[Records to process]
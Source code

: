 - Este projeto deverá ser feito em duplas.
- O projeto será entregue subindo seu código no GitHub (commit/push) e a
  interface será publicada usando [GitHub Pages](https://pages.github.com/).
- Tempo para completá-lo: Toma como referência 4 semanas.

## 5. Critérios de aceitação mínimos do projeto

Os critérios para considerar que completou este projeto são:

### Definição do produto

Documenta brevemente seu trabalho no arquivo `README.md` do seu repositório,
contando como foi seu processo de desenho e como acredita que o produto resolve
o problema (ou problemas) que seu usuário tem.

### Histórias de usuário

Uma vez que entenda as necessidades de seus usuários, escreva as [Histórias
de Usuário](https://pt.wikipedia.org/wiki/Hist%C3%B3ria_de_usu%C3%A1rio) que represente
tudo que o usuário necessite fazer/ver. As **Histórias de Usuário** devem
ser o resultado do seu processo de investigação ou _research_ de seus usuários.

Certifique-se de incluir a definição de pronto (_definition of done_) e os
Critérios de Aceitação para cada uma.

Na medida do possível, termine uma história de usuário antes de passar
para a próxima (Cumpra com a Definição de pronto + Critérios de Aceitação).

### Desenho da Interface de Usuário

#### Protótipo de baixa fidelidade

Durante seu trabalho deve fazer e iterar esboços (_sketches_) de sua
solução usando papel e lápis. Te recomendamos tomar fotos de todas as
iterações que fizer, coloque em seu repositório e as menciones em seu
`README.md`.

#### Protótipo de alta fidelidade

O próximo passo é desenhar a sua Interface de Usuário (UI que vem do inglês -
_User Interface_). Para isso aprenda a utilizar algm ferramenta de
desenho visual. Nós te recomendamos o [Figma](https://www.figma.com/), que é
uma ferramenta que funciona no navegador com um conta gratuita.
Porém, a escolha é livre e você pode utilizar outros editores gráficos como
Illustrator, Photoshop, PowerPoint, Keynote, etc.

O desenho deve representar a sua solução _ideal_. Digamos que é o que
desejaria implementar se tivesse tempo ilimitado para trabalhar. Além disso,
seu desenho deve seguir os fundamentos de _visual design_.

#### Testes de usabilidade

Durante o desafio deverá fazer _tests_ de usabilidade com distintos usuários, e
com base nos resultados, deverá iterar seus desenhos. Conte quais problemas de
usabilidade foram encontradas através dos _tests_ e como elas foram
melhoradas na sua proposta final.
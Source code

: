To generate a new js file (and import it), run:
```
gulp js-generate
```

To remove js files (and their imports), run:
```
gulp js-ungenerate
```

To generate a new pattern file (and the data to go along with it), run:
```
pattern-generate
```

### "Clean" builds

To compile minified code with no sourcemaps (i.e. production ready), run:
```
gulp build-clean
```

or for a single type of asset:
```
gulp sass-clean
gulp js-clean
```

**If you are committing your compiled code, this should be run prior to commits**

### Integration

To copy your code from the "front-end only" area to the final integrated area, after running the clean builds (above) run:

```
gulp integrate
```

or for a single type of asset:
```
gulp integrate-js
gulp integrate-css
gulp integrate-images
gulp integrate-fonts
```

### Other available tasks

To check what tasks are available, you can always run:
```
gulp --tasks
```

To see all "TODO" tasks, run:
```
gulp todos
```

==

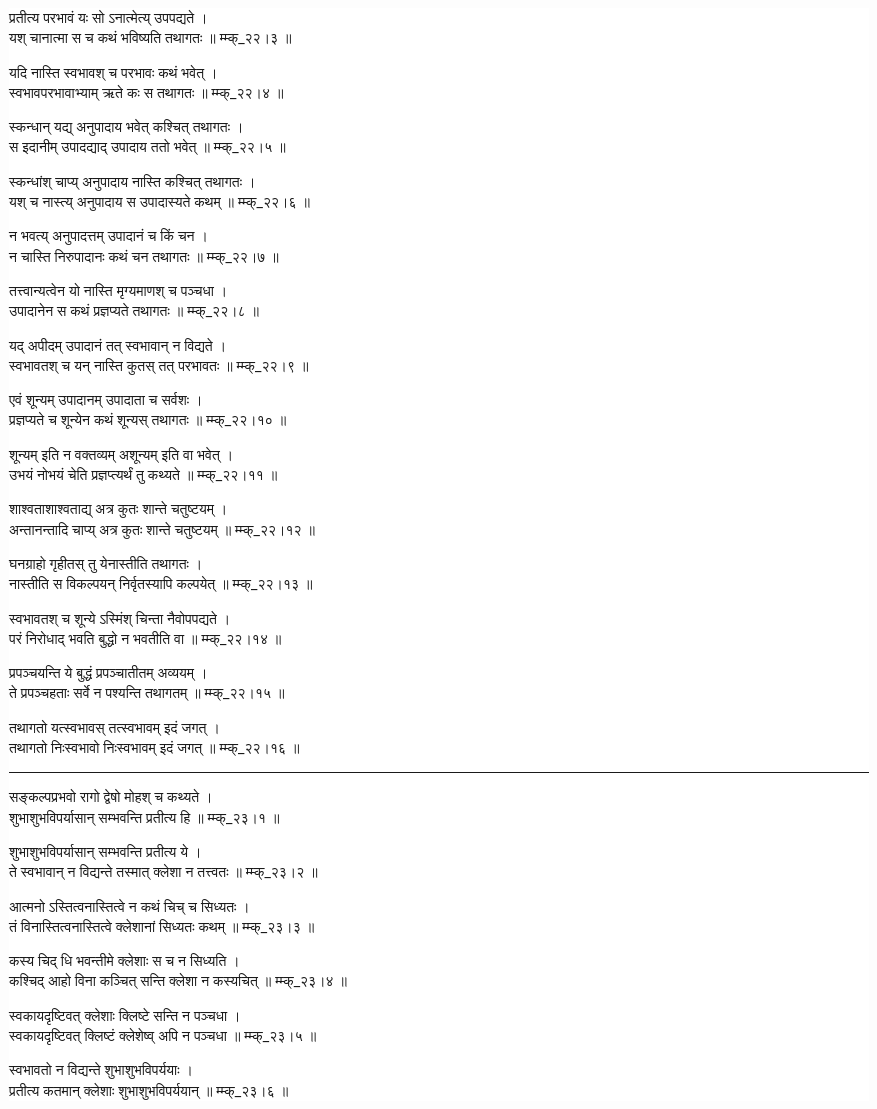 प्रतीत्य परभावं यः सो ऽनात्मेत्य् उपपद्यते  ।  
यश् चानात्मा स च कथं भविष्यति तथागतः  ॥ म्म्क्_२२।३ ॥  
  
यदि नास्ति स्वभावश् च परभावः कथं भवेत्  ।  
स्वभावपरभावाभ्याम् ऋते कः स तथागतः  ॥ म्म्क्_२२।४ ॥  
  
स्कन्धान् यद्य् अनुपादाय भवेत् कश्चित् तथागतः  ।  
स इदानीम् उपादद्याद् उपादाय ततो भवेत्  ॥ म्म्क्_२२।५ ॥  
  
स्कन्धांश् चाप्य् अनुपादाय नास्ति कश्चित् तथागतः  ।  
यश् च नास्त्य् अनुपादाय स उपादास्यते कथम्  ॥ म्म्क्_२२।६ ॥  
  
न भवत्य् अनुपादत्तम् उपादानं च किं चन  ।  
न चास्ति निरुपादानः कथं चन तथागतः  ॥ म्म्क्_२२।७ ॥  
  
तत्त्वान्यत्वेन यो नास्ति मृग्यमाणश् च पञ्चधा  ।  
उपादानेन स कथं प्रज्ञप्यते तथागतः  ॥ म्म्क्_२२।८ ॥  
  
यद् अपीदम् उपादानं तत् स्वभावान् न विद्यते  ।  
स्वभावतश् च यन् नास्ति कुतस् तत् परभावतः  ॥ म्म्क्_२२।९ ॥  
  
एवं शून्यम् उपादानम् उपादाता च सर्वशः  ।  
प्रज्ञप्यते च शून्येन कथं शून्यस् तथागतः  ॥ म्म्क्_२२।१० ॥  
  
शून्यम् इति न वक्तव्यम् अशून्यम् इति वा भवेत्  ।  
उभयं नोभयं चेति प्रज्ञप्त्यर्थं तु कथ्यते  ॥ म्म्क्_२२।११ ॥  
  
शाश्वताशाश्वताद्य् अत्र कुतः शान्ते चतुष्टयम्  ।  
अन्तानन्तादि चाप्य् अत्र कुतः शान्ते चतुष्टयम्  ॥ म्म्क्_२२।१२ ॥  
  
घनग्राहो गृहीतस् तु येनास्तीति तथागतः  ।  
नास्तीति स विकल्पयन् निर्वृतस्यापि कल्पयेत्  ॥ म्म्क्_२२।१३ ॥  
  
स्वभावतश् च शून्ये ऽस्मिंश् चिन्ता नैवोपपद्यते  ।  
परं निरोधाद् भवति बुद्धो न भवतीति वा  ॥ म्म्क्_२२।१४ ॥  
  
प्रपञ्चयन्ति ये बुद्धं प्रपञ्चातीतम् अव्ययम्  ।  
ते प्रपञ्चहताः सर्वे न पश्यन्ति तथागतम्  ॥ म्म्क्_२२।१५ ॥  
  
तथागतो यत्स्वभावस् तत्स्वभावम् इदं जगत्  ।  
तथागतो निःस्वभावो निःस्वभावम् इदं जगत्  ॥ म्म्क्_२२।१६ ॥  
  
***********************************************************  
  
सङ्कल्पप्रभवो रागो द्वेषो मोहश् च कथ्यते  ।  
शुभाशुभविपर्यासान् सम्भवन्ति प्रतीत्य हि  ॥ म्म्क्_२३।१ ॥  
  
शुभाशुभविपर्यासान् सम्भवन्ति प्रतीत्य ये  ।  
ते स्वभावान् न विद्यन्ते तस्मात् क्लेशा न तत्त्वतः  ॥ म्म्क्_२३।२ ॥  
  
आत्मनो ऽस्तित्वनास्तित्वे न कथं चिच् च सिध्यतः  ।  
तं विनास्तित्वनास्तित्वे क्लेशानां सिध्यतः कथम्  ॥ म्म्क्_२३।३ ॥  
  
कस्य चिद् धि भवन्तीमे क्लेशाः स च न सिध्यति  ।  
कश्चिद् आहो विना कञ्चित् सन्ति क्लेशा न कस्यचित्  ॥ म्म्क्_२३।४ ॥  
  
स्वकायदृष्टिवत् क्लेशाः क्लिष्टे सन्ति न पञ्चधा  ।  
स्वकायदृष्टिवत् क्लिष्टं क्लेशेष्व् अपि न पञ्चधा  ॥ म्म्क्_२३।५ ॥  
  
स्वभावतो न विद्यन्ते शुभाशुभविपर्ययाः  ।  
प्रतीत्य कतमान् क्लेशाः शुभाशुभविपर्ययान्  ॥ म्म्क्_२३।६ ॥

--

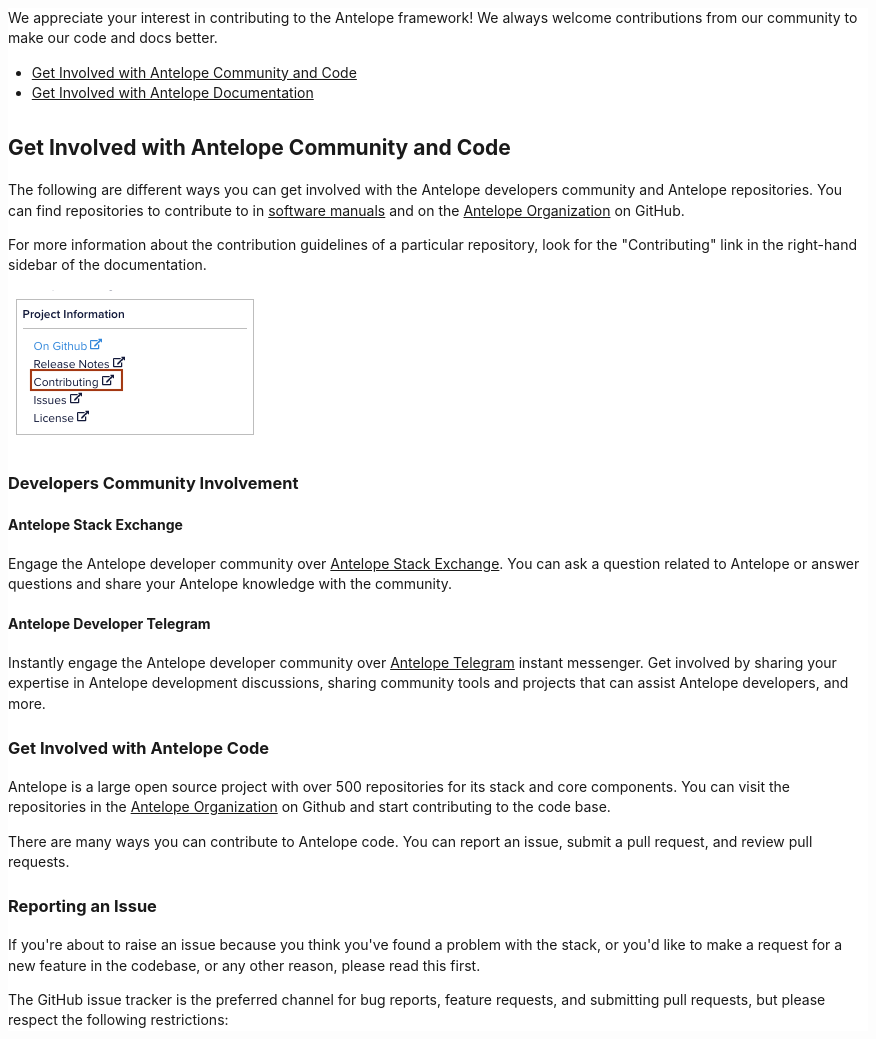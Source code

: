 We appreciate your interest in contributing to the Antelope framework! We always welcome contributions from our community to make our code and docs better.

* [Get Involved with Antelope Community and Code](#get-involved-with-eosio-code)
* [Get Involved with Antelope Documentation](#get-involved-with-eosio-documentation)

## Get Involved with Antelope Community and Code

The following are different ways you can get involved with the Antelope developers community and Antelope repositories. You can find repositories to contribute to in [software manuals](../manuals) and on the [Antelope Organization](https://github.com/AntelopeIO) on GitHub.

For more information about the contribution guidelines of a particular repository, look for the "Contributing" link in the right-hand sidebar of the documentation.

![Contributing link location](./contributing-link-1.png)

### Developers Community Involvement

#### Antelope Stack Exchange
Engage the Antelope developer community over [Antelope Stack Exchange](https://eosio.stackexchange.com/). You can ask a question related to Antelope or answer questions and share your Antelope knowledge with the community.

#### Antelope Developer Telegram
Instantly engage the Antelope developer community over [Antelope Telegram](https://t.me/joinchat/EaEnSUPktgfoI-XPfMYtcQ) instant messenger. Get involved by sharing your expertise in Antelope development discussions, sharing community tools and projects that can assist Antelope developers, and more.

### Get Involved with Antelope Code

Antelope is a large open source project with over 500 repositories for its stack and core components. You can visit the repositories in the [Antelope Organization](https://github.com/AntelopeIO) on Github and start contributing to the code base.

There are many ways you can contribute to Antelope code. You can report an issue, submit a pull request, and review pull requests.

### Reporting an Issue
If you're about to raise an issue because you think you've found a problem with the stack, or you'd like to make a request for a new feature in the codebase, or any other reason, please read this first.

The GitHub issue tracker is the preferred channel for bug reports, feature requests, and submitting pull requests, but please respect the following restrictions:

[Aim of the task] Tell how many lines above include the word "utilizar". Give the number alone.

[The answer] 2